Figure 1. Long-term Optogenetic Stimulation System for Circadian Entrainment Ex Vivo.

(A) Representative PER2::LUC bioluminescence rhythms of adult SCN slices exposed to either red (top) or blue (bottom) 10 Hz light pulses (red or blue bars) for 12 hr. The black arrow indicates the timing of media change. (B) Fold change in the rhythm amplitude following sham, blue, or red light exposure (Student’s t-test, mean ± SEM, n = 3, ***p < 0.001). (C) Merged ChrimsonR-tdT fluorescence and the brightfield images of an SCN slice. Scale = 100 μm. (D) Diagrams showing a multi-channel luminometer integrated with an optogenetic stimulation apparatus.

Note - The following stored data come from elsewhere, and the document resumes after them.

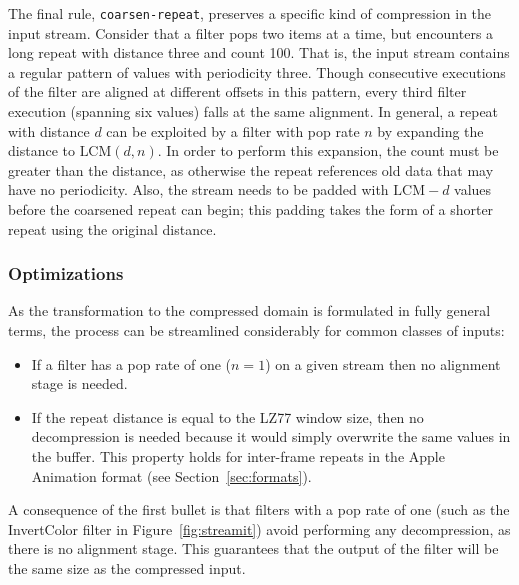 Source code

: The final rule, {\tt coarsen-repeat}, preserves a specific kind of
compression in the input stream.  Consider that a filter pops two
items at a time, but encounters a long repeat with distance three and
count 100.  That is, the input stream contains a regular pattern of
values with periodicity three.  Though consecutive executions of the
filter are aligned at different offsets in this pattern, every third
filter execution (spanning six values) falls at the same alignment.
In general, a repeat with distance $d$ can be exploited by a filter
with pop rate $n$ by expanding the distance to $\mbox{LCM}(d, n)$.  In
order to perform this expansion, the count must be greater than the
distance, as otherwise the repeat references old data that may have no
periodicity.  Also, the stream needs to be padded with $\mbox{LCM}-d$
values before the coarsened repeat can begin; this padding takes the
form of a shorter repeat using the original distance.

\subsubsection{Optimizations}
\label{sec:opt}

As the transformation to the compressed domain is formulated in
fully general terms, the process can be streamlined considerably for
common classes of inputs:
\begin{itemize}
\item If a filter has a pop rate of one ($n=1$) on a given stream then
  no alignment stage is needed.
\item If the repeat distance is equal to the LZ77 window size, then no
  decompression is needed because it would simply overwrite the same
  values in the buffer.  This property holds for inter-frame repeats
  in the Apple Animation format (see Section~\ref{sec:formats}).
\end{itemize}
A consequence of the first bullet is that filters with a pop rate of
one (such as the InvertColor filter in Figure~\ref{fig:streamit}) avoid
performing any decompression, as there is no alignment stage.  This
guarantees that the output of the filter will be the same size as the
compressed input.



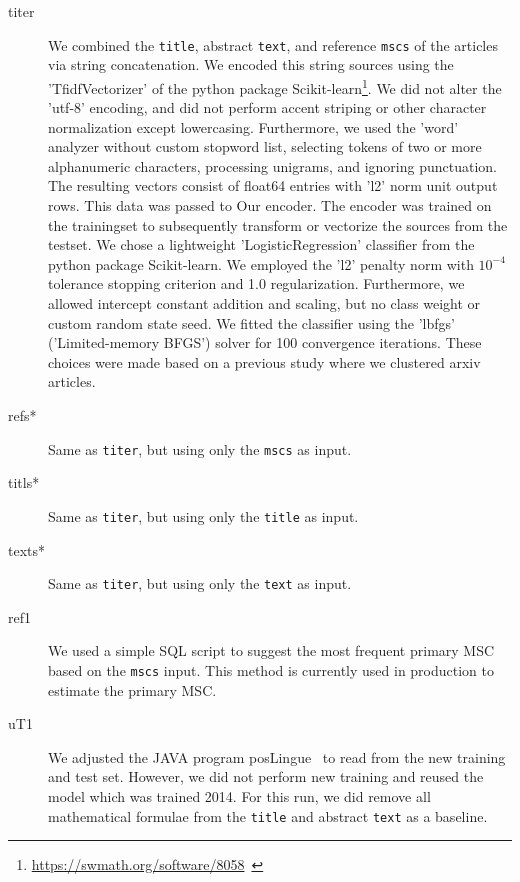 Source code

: \begin{description}
  \item[titer] We combined the \texttt{title}, abstract \texttt{text}, and reference \texttt{mscs} of the articles via string concatenation.
  We encoded this string sources using the 'TfidfVectorizer' of the python package Scikit-learn\footnote{\url{https://swmath.org/software/8058}~\cite{swSciKit}}. We did not alter the 'utf-8' encoding, and did not perform accent striping or other character normalization except lowercasing. Furthermore, we used the 'word' analyzer without custom stopword list, selecting tokens of two or more alphanumeric characters, processing unigrams, and ignoring punctuation. The resulting vectors consist of float64 entries with 'l2' norm unit output rows. This data was passed to Our encoder. The encoder was trained on the trainingset to subsequently transform or vectorize the sources from the testset.  We chose a lightweight 'LogisticRegression' classifier from the python package Scikit-learn. We employed the 'l2' penalty norm with $10^{-4}$ tolerance stopping criterion and 1.0 regularization. Furthermore, we allowed intercept constant addition and scaling, but no class weight or custom random state seed. We fitted the classifier using the 'lbfgs' ('Limited-memory BFGS') solver for 100 convergence iterations. These choices were made based on a previous study where we clustered arxiv articles.
  \item[refs*] Same as \texttt{titer}, but using only the \texttt{mscs} as input.
  \item[titls*] Same as \texttt{titer}, but using only the \texttt{title} as input.
  \item[texts*] Same as \texttt{titer}, but using only the \texttt{text} as input.
  \item[ref1] We used a simple SQL script to suggest the most frequent primary MSC based on the \texttt{mscs} input. This method is currently used in production to estimate the primary MSC.
  \item[uT1] We adjusted the JAVA program posLingue~\cite{SchonebergS14} to read from the new training and test set. However, we did not perform new training and reused the model which was trained 2014. For this run, we did remove all mathematical formulae from the \texttt{title} and abstract \texttt{text} as a baseline.

\end{description}
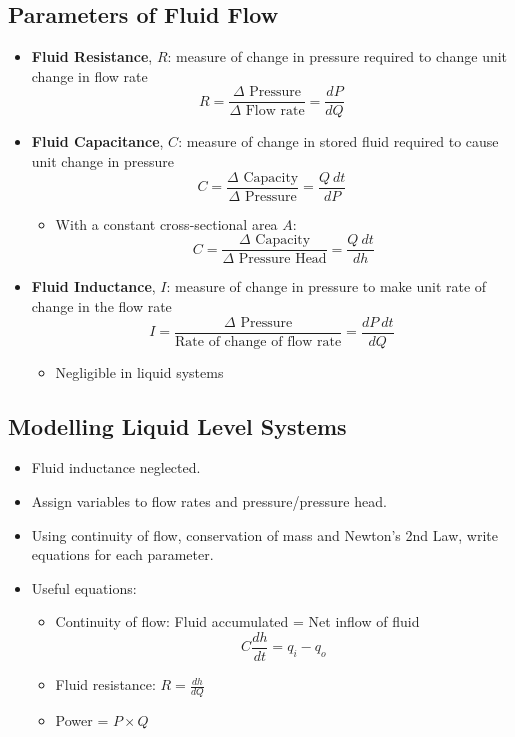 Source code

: \documentclass[a4paper]{article}
\begin{document}
\subsection{Parameters of Fluid Flow}
\begin{itemize}
    \item \textbf{Fluid Resistance}, $R$: measure of change in pressure required to change unit change in flow rate
    $$R = \frac{\Delta\text{ Pressure}}{\Delta\text{ Flow rate}}=\frac{dP}{dQ}$$
    \item \textbf{Fluid Capacitance}, $C$: measure of change in stored fluid required to cause unit change in pressure
    $$C = \frac{\Delta\text{ Capacity}}{\Delta\text{ Pressure}}=\frac{Q\ dt}{dP}$$
    \begin{itemize}[label=$\circ$]
        \item With a constant cross-sectional area $A$:
        $$C = \frac{\Delta\text{ Capacity}}{\Delta\text{ Pressure Head}}=\frac{Q\ dt}{dh}$$
    \end{itemize}
    \item \textbf{Fluid Inductance}, $I$: measure of change in pressure to make unit rate of change in the flow rate
    $$I = \frac{\Delta\text{ Pressure}}{\text{Rate of change of flow rate}} = \frac{dP\ dt}{dQ}$$
    \begin{itemize}[label=$\circ$]
        \item Negligible in liquid systems
    \end{itemize}
\end{itemize}

\subsection{Modelling Liquid Level Systems}
\begin{itemize}
    \item Fluid inductance neglected.
    \item Assign variables to flow rates and pressure/pressure head.
    \item Using continuity of flow, conservation of mass and Newton's 2nd Law, write equations for each parameter.
    \item Useful equations:
    \begin{itemize}[label=$\circ$]
        \item Continuity of flow: Fluid accumulated = Net inflow of fluid
        $$C\frac{dh}{dt} = q_i-q_o$$
        \item Fluid resistance: $\displaystyle R =\frac{dh}{dQ}$
        \item Power = $P\times Q$
    \end{itemize}
\end{itemize}
\end{document}
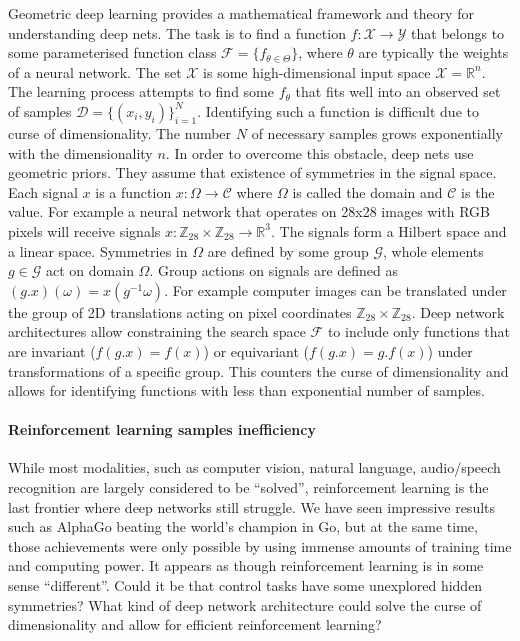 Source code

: \documentclass[12pt]{article}
\begin{document}
Geometric deep learning provides a mathematical framework and theory for understanding deep nets. The task is to find a function $f:\mathcal{X}\rightarrow\mathcal{Y}$ that belongs to some parameterised function class $\mathcal{F}=\{f_{\theta \in \Theta}\}$, where $\theta$ are typically the weights of a neural network. The set $\mathcal{X}$ is some high-dimensional input space $\mathcal{X}=\mathbb{R}^n$. The learning process attempts to find some $f_\theta$ that fits well into an observed set of samples $\mathcal{D}=\{(x_i,y_i)\}_{i=1}^N$. Identifying such a function is difficult due to curse of dimensionality. The number $N$ of necessary samples grows exponentially with the dimensionality $n$. In order to overcome this obstacle, deep nets use geometric priors. They assume that existence of symmetries in the signal space. Each signal $x$ is a function $x:\Omega \rightarrow \mathcal{C}$ where $\Omega$ is called the domain and $\mathcal{C}$ is the value.
For example a neural network that operates on 28x28 images with RGB pixels will receive signals $x:\mathbb{Z}_{28}\times \mathbb{Z}_{28} \rightarrow \mathbb{R}^{3}$. The signals form a Hilbert space and a linear space. Symmetries in $\Omega$ are defined by some group $\mathcal{G}$, whole elements $g\in \mathcal{G}$ act on domain $\Omega$. Group actions on signals are defined as $(g.x)(\omega)=x(g^{-1}\omega)$. For example computer images can be translated under the group of 2D translations acting on pixel coordinates $\mathbb{Z}_{28}\times \mathbb{Z}_{28}$. Deep network architectures allow constraining the search space $\mathcal{F}$ to include only functions that are invariant ($f(g.x)=f(x)$) or equivariant ($f(g.x)=g.f(x)$) under transformations of a specific group. This counters the curse of dimensionality and allows for identifying functions with less than exponential number of samples.

\paragraph{Reinforcement learning samples inefficiency}
While most modalities, such as computer vision, natural language, audio/speech recognition are largely considered to be ``solved'', reinforcement learning is the last frontier where deep networks still struggle. We have seen impressive results such as AlphaGo beating the world's champion in Go, but at the same time, those achievements were only possible by using immense amounts of training time and computing power. It appears as though reinforcement learning is in some sense ``different''. Could it be that control tasks have some unexplored hidden symmetries? What kind of deep network architecture could solve the curse of dimensionality and allow for efficient reinforcement learning?
\end{document}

Figure 1—figure supplement 1. Improved PER2::LUC rhythmicity in SCN slices explanted from young mice to culture medium containing stabilized glutamine.

Representative PER2::LUC rhythms of SCN slice cultures from an adult (P60) and a young (P12) mouse. Young SCN slice cultures with stabilized glutamine (alanyl-glutamine) showed higher amplitude in PER2::LUC rhythms for a longer duration, compared to rhythms from adult SCN slices in culture medium containing regular glutamine.

Figure 1—figure supplement 2. Diagram of an integrated system for long-term luminescence recording and optogenetic stimulation.

Custom-written Matlab code has access to a luminometer data collection software, a multifunction I/O device turning on/off the photomultiplier tubes (PMTs), and a signal generator controlling LEDs. Thus, it can schedule periodic stimulation and execute a series of events during optogenetic stimulation — pause PMT recording, target positioning, LED stimulation, and PMT recording resumption.